A PROSPECTIVE RANDOMISED CONTROLLED STUDY OF MINI-DOSE WARFARIN PROPHYLAXIS OF DEEP VEIN THROMBOSIS IN MAJOR SURGERY

A McKernan
The UK Reference Laboratory for Anticoagulant Reagents and Control, Withington Hospital, Manchester, UK
,
J M Thomson
The UK Reference Laboratory for Anticoagulant Reagents and Control, Withington Hospital, Manchester, UK
,
L Poller
The UK Reference Laboratory for Anticoagulant Reagents and Control, Withington Hospital, Manchester, UK
› Institutsangaben
Weitere Informationen

Publikationsverlauf

Publikationsdatum:
23. August 2018 (online)

A prospective randomised study has been undertaken to assess the clinical effectiveness of oral anticoagulation using minidose warfarin (1 mg daily for 2-4 weeks before major gynaecological surgery) compared with conventional oral anticoagulant prophylaxis and an untreated randomised control group. The conventional oral anticoagulant prophylaxis was based on a therapeutic range of 1.5 - 2.0 INR at the time of operation and 2.0 - 3.0 INR post-operatively. Overall the mini-dose warfarin group showed no pre-operative prolongation of the prothrombin time with the Manchester Reagent although a minority of patients showed a 1-2 second prolongation of the prothrombin time before operation. Post operatively the mini-dose warfarin group showed an exaggerated prolongation of the prothrombin time which normally occurs after operation and was observed in the untreated controls. Factor VII assays paralleled these findings. Minidose warfarin, while not prolonging the prothrombin time before operation, resulted in delayed platelet aggregation with the Chandler's tube technique in almost all patients.

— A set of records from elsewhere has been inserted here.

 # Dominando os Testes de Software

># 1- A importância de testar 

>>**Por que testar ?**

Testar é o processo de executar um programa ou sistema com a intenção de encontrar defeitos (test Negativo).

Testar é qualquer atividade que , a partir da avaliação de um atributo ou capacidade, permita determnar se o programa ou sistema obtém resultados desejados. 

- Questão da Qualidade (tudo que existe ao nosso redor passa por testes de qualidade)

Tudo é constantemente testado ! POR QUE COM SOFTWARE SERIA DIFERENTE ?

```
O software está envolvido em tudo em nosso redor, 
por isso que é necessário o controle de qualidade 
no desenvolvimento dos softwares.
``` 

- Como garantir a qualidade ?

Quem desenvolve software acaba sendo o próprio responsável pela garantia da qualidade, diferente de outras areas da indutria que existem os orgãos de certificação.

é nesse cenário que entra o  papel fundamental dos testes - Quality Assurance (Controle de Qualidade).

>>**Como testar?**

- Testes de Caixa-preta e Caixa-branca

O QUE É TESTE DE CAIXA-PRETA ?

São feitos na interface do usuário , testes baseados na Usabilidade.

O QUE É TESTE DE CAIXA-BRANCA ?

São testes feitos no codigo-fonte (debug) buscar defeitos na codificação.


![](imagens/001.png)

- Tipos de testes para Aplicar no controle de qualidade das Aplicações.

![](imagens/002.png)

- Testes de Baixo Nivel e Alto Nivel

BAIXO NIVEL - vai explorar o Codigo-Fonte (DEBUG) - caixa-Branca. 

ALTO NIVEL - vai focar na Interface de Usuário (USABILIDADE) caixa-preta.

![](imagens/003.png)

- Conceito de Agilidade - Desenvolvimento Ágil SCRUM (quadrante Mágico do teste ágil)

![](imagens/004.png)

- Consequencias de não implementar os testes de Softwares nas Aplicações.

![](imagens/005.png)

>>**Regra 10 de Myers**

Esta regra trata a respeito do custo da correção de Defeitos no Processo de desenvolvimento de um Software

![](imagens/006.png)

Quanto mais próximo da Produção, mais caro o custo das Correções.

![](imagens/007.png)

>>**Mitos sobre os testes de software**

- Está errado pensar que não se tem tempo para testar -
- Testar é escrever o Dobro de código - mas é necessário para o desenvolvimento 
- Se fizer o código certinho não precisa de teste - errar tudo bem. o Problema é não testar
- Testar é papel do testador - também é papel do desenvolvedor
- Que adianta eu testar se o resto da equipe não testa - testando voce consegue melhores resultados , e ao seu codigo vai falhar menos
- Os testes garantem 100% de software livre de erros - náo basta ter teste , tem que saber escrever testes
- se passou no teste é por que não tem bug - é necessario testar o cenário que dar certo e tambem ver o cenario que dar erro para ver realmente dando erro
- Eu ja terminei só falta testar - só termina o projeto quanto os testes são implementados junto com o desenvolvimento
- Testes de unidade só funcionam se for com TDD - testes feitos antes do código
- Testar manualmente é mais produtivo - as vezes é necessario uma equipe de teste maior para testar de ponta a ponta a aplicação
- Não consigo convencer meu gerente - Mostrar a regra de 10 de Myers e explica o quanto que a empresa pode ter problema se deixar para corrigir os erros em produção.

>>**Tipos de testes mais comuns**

The incidence of deep vein thrombosis has been reduced in both mini-dose and conventional dose oral anticoagulant series compared with the untreated- group. It appears that the minimal changes in the prothrombin time, factor VII and platelet aggregation tests, observed in the mini-dose warfarin group, may offer sufficient protection against post-operative thrombosis in a moderate risk group undergoing abdominal or pelvic surgery.